The observance of Sunday Funday has been constricted for too long by archaic blue laws that prohibit the sale of alcohol in bars and restaurants until noon, forcing would-be parishioners the indignity of pre-gaming cloistered in their apartments. Luckily, a panel appointed by the governor agrees, releasing a report that calls for lifting the ban on restaurant booze sales between 4 a.m. and noon on Sundays. Think of the possibilities.

While the city's tradition of boozed up brunches was mentioned by the panel, their main argument for increased alcohol flow centered on sporting events, specifically special American football games played abroad (and broadcast on Sunday mornings in the States) and European soccer games being broadcast live from their respective countries. The report specifically points to a Buffalo Bills game broadcast from London at 9:30 a.m. in New York and the upcoming New York Giants game that'll be played in London and similarly broadcast in New York before noon on Sunday.

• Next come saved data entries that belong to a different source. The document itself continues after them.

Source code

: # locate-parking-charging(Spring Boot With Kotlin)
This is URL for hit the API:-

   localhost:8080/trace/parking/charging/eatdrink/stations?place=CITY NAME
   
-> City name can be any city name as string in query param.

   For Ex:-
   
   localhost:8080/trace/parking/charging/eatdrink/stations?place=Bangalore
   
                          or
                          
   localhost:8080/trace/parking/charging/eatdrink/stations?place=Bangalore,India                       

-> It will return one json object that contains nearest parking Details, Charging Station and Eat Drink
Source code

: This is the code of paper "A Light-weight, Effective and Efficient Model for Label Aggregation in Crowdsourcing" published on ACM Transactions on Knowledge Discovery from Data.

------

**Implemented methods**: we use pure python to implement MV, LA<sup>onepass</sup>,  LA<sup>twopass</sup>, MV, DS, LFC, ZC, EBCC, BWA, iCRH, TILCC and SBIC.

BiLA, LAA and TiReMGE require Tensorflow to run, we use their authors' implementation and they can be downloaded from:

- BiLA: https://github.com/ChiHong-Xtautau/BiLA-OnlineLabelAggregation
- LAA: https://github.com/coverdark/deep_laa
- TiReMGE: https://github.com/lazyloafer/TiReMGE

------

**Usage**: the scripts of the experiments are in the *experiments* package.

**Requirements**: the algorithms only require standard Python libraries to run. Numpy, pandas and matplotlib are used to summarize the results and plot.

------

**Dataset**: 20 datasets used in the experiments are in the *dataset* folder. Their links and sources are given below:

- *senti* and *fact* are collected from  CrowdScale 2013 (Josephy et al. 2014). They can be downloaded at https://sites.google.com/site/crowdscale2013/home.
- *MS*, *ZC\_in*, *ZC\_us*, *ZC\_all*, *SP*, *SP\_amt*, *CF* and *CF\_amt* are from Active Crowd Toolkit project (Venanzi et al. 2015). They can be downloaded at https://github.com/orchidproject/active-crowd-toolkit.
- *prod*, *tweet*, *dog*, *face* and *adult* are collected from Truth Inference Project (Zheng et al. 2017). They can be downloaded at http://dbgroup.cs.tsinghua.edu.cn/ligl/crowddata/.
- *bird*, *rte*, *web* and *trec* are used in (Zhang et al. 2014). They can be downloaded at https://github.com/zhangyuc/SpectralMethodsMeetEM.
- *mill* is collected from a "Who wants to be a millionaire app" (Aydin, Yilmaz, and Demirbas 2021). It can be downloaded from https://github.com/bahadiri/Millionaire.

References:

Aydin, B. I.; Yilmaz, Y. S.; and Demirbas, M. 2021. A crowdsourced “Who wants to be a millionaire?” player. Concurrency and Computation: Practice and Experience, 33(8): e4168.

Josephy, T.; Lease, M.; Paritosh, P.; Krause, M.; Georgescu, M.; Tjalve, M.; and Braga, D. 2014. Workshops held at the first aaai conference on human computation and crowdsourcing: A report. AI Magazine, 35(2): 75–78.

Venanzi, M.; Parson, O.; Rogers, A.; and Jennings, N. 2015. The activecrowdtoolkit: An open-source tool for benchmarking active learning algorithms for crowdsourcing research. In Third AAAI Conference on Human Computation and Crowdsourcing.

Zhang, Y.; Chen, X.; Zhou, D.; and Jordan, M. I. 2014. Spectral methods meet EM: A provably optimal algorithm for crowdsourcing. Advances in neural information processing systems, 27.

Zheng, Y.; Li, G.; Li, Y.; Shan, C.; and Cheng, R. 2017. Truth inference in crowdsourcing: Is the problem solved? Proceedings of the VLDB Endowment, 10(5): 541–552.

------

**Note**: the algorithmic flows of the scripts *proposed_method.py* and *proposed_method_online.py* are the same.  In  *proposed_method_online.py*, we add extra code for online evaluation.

The Working Group recommends that the ABCL be amended to allow on-premises licensees to serve alcoholic beverages earlier on Sundays. The Working Group proposes two options: changing the end of prohibited hours from noon to 8 am for all on-premises licenses; or creating a permit system that would allow on-premises licenses to serve earlier on Sundays. Such a permit could be issued either for specific events or on a calendar year basis, or both.

"This administration has taken important steps to cut red tape, roll back burdensome recommendations and help this industry continue to grow," Cuomo said in a statement. The administration approved legislation that instituted a new license program for farm cideries, among other moves to support the booze industry in the state. It also approved canine companions in outdoor bars and restaurants, so there's a healthy amount of optimism that booze hounds will be thrown a similar bone.